TASK STATEMENT: Count every line in the data below where the word "recordings" appears, then state only that count.

Stored data entries
--- START ---

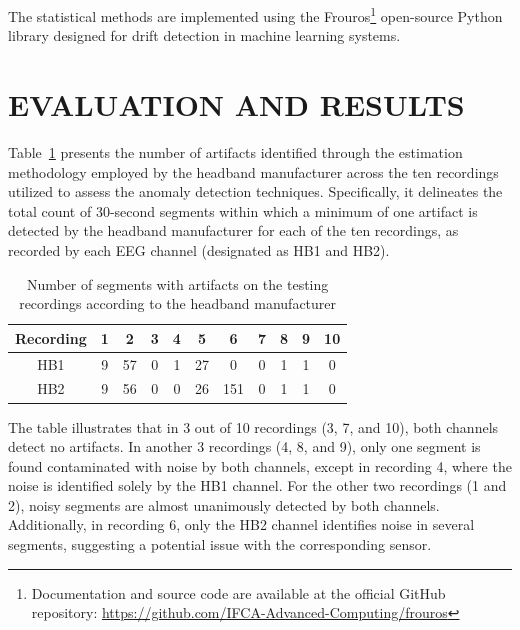 \documentclass[conference]{IEEEtran}
\begin{document}
The statistical methods are implemented using the Frouros\footnote{Documentation and source code are available at the official GitHub repository: \url{https://github.com/IFCA-Advanced-Computing/frouros}} open-source Python library designed for drift detection in machine learning systems.




\section{EVALUATION AND RESULTS}
Table~\ref{tab2} presents the number of artifacts identified through the estimation methodology employed by the headband manufacturer across the ten recordings utilized to assess the anomaly detection techniques. Specifically, it delineates the total count of 30-second segments within which a minimum of one artifact is detected by the headband manufacturer for each of the ten recordings, as recorded by each EEG channel (designated as HB1 and HB2).

\begin{table}[htbp]
\caption{Number of segments with artifacts on the testing recordings according to the headband manufacturer}
    \centering
    \renewcommand{\arraystretch}{1.3} %
    \begin{tabular}{|c|c|c|c|c|c|c|c|c|c|c|}
        \hline
        \textbf{Recording} & \textbf{1} & \textbf{2} & \textbf{3} & \textbf{4} & \textbf{5} & \textbf{6} & \textbf{7} & \textbf{8} & \textbf{9} & \textbf{10} \\
        \hline
        HB1 & 9 & 57 & 0 & 1 & 27 & 0 & 0 & 1 & 1 & 0 \\
        \hline
        HB2 & 9 & 56 & 0 & 0 & 26 & 151 & 0 & 1 & 1 & 0 \\
        \hline
    \end{tabular}
    \label{tab2}
\end{table}

The table illustrates that in 3 out of 10 recordings (3, 7, and 10), both channels detect no artifacts. In another 3 recordings (4, 8, and 9), only one segment is found contaminated with noise by both channels, except in recording 4, where the noise is identified solely by the HB1 channel. For the other two recordings (1 and 2), noisy segments are almost unanimously detected by both channels. Additionally, in recording 6, only the HB2 channel identifies noise in several segments, suggesting a potential issue with the corresponding sensor.
\end{document}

--- END ---

WRITTEN SOLUTION: 3